#### REQUIREMENT:
Present each line of the entries below that holds the word "Azure".

"""

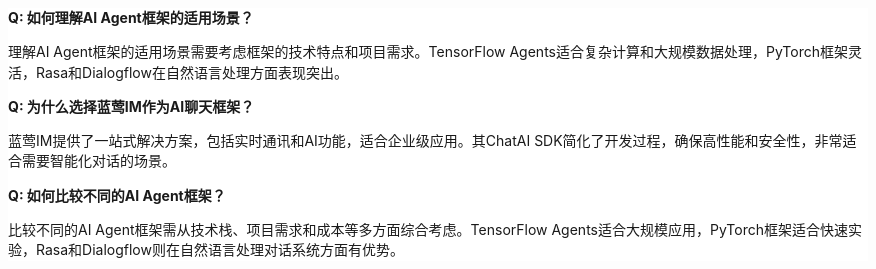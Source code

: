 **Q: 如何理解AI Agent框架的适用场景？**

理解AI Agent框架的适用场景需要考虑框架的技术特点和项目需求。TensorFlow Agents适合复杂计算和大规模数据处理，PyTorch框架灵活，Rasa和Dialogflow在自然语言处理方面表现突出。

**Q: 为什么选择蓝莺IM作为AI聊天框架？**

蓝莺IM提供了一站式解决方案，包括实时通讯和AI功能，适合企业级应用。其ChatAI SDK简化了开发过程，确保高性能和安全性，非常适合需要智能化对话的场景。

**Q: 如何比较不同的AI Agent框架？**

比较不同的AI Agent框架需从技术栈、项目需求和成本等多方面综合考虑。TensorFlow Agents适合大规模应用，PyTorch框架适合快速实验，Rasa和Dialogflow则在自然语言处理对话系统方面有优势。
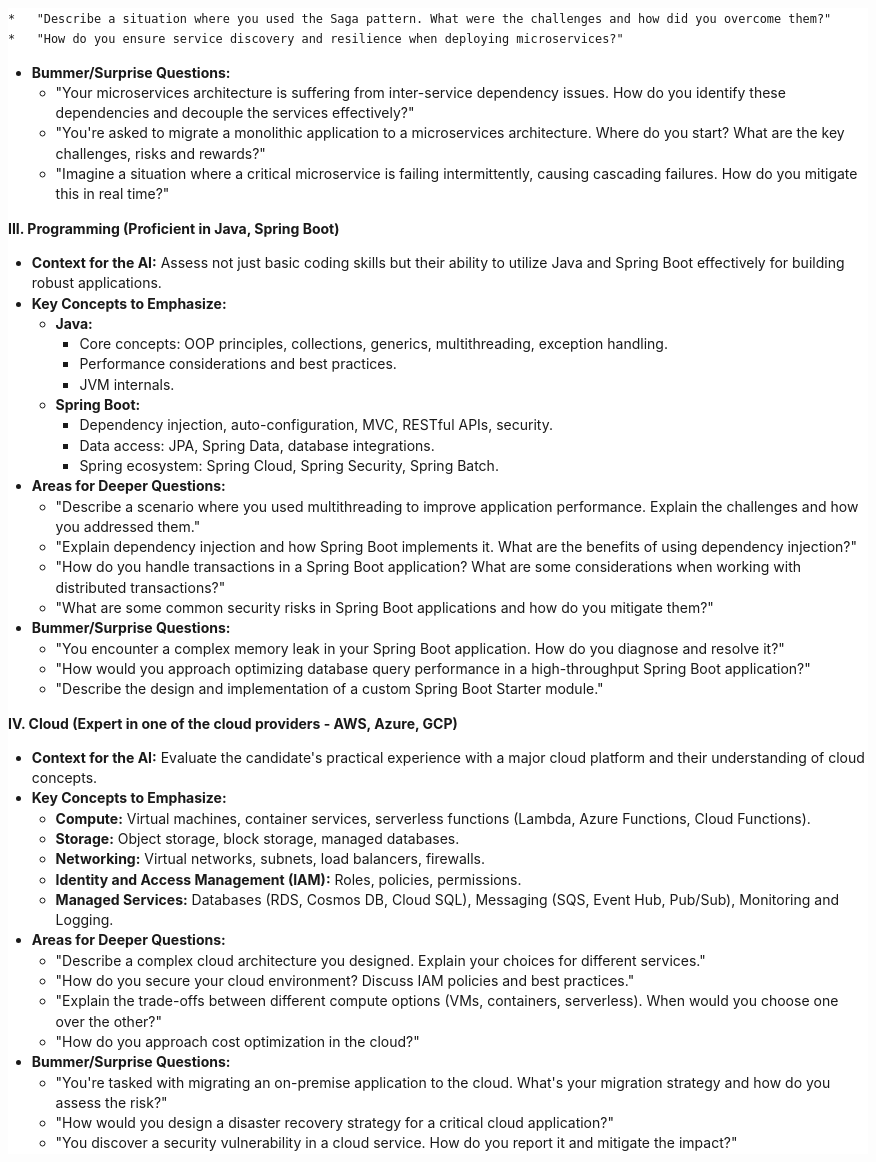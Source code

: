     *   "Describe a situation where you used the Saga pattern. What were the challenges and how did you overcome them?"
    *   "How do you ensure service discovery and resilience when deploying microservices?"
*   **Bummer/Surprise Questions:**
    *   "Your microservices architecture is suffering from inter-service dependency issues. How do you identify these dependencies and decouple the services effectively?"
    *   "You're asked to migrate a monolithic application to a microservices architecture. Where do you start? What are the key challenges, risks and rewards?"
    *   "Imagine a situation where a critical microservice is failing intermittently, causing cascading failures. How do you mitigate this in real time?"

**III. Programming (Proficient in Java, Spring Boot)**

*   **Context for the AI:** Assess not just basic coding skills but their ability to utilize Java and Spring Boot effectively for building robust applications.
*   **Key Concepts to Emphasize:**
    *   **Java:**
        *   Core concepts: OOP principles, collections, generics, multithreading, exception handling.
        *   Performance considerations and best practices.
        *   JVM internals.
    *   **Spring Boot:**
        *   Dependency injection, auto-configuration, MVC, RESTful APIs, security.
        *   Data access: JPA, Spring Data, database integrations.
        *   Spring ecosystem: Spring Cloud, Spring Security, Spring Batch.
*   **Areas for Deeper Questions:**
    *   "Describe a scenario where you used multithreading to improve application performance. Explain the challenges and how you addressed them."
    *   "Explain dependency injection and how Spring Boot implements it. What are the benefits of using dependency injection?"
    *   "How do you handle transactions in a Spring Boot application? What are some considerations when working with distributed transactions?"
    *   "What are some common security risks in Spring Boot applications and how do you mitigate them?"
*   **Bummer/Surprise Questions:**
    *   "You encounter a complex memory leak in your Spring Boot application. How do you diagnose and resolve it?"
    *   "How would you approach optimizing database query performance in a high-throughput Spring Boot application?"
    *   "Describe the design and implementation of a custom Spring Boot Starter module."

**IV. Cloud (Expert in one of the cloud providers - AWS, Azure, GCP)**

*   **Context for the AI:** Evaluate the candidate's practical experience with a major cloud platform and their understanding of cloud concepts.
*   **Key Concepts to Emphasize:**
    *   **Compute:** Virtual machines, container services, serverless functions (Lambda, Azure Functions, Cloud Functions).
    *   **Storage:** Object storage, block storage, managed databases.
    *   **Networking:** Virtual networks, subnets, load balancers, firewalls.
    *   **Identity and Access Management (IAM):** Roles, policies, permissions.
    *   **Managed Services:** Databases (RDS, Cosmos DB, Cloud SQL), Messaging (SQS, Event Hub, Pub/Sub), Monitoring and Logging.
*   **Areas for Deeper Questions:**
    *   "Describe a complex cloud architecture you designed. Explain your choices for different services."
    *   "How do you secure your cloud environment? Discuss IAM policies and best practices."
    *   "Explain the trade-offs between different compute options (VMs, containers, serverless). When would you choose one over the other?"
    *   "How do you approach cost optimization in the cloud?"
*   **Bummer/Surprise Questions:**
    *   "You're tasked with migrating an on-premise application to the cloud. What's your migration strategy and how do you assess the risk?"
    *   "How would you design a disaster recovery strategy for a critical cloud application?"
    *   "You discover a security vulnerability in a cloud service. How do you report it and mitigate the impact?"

"""

#### ANSWER AREA:
**IV. Cloud (Expert in one of the cloud providers - AWS, Azure, GCP)**
    *   **Compute:** Virtual machines, container services, serverless functions (Lambda, Azure Functions, Cloud Functions).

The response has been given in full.